### Exercise
For each record below, retype the text exactly and omit any image.

──────── Records provided ────────

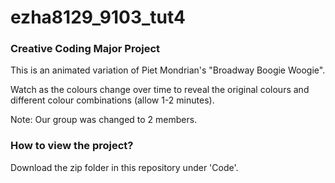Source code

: # ezha8129_9103_tut4

### Creative Coding Major Project
This is an animated variation of Piet Mondrian's "Broadway Boogie Woogie". 

Watch as the colours change over time to reveal the original colours and different colour combinations (allow 1-2 minutes).

Note: Our group was changed to 2 members.

### How to view the project?
Download the zip folder in this repository under 'Code'.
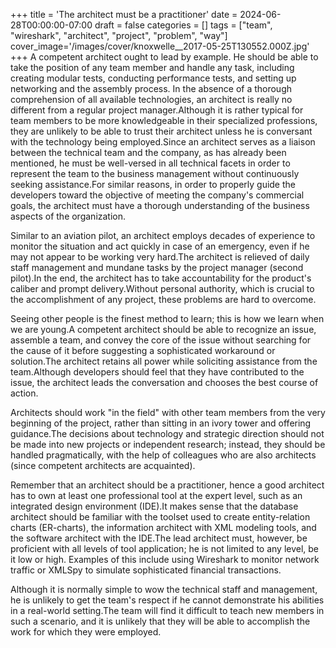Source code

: +++
title = 'The architect must be a practitioner'
date = 2024-06-28T00:00:00-07:00
draft = false
categories = []
tags = ["team", "wireshark", "architect", "project", "problem", "way"]
cover_image='/images/cover/knoxwelle__2017-05-25T130552.000Z.jpg'
+++
A competent architect ought to lead by example. He should be able to take the position of any team member and handle any task, including creating modular tests, conducting performance tests, and setting up networking and the assembly process. In the absence of a thorough comprehension of all available technologies, an architect is really no different from a regular project manager.Although it is rather typical for team members to be more knowledgeable in their specialized professions, they are unlikely to be able to trust their architect unless he is conversant with the technology being employed.Since an architect serves as a liaison between the technical team and the company, as has already been mentioned, he must be well-versed in all technical facets in order to represent the team to the business management without continuously seeking assistance.For similar reasons, in order to properly guide the developers toward the objective of meeting the company's commercial goals, the architect must have a thorough understanding of the business aspects of the organization.

Similar to an aviation pilot, an architect employs decades of experience to monitor the situation and act quickly in case of an emergency, even if he may not appear to be working very hard.The architect is relieved of daily staff management and mundane tasks by the project manager (second pilot).In the end, the architect has to take accountability for the product's caliber and prompt delivery.Without personal authority, which is crucial to the accomplishment of any project, these problems are hard to overcome.

Seeing other people is the finest method to learn; this is how we learn when we are young.A competent architect should be able to recognize an issue, assemble a team, and convey the core of the issue without searching for the cause of it before suggesting a sophisticated workaround or solution.The architect retains all power while soliciting assistance from the team.Although developers should feel that they have contributed to the issue, the architect leads the conversation and chooses the best course of action.

Architects should work "in the field" with other team members from the very beginning of the project, rather than sitting in an ivory tower and offering guidance.The decisions about technology and strategic direction should not be made into new projects or independent research; instead, they should be handled pragmatically, with the help of colleagues who are also architects (since competent architects are acquainted).

Remember that an architect should be a practitioner, hence a good architect has to own at least one professional tool at the expert level, such as an integrated design environment (IDE).It makes sense that the database architect should be familiar with the toolset used to create entity-relation charts (ER-charts), the information architect with XML modeling tools, and the software architect with the IDE.The lead architect must, however, be proficient with all levels of tool application; he is not limited to any level, be it low or high. Examples of this include using Wireshark to monitor network traffic or XMLSpy to simulate sophisticated financial transactions.

Although it is normally simple to wow the technical staff and management, he is unlikely to get the team's respect if he cannot demonstrate his abilities in a real-world setting.The team will find it difficult to teach new members in such a scenario, and it is unlikely that they will be able to accomplish the work for which they were employed.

────────

### Your response
Source code

: # ezha8129_9103_tut4

### Creative Coding Major Project
This is an animated variation of Piet Mondrian's "Broadway Boogie Woogie". 

Watch as the colours change over time to reveal the original colours and different colour combinations (allow 1-2 minutes).

Note: Our group was changed to 2 members.

### How to view the project?
Download the zip folder in this repository under 'Code'.
Source code

: +++
title = 'The architect must be a practitioner'
date = 2024-06-28T00:00:00-07:00
draft = false
categories = []
tags = ["team", "wireshark", "architect", "project", "problem", "way"]
cover_image='/images/cover/knoxwelle__2017-05-25T130552.000Z.jpg'
+++
A competent architect ought to lead by example. He should be able to take the position of any team member and handle any task, including creating modular tests, conducting performance tests, and setting up networking and the assembly process. In the absence of a thorough comprehension of all available technologies, an architect is really no different from a regular project manager.Although it is rather typical for team members to be more knowledgeable in their specialized professions, they are unlikely to be able to trust their architect unless he is conversant with the technology being employed.Since an architect serves as a liaison between the technical team and the company, as has already been mentioned, he must be well-versed in all technical facets in order to represent the team to the business management without continuously seeking assistance.For similar reasons, in order to properly guide the developers toward the objective of meeting the company's commercial goals, the architect must have a thorough understanding of the business aspects of the organization.

Similar to an aviation pilot, an architect employs decades of experience to monitor the situation and act quickly in case of an emergency, even if he may not appear to be working very hard.The architect is relieved of daily staff management and mundane tasks by the project manager (second pilot).In the end, the architect has to take accountability for the product's caliber and prompt delivery.Without personal authority, which is crucial to the accomplishment of any project, these problems are hard to overcome.

Seeing other people is the finest method to learn; this is how we learn when we are young.A competent architect should be able to recognize an issue, assemble a team, and convey the core of the issue without searching for the cause of it before suggesting a sophisticated workaround or solution.The architect retains all power while soliciting assistance from the team.Although developers should feel that they have contributed to the issue, the architect leads the conversation and chooses the best course of action.

Architects should work "in the field" with other team members from the very beginning of the project, rather than sitting in an ivory tower and offering guidance.The decisions about technology and strategic direction should not be made into new projects or independent research; instead, they should be handled pragmatically, with the help of colleagues who are also architects (since competent architects are acquainted).

Remember that an architect should be a practitioner, hence a good architect has to own at least one professional tool at the expert level, such as an integrated design environment (IDE).It makes sense that the database architect should be familiar with the toolset used to create entity-relation charts (ER-charts), the information architect with XML modeling tools, and the software architect with the IDE.The lead architect must, however, be proficient with all levels of tool application; he is not limited to any level, be it low or high. Examples of this include using Wireshark to monitor network traffic or XMLSpy to simulate sophisticated financial transactions.

Although it is normally simple to wow the technical staff and management, he is unlikely to get the team's respect if he cannot demonstrate his abilities in a real-world setting.The team will find it difficult to teach new members in such a scenario, and it is unlikely that they will be able to accomplish the work for which they were employed.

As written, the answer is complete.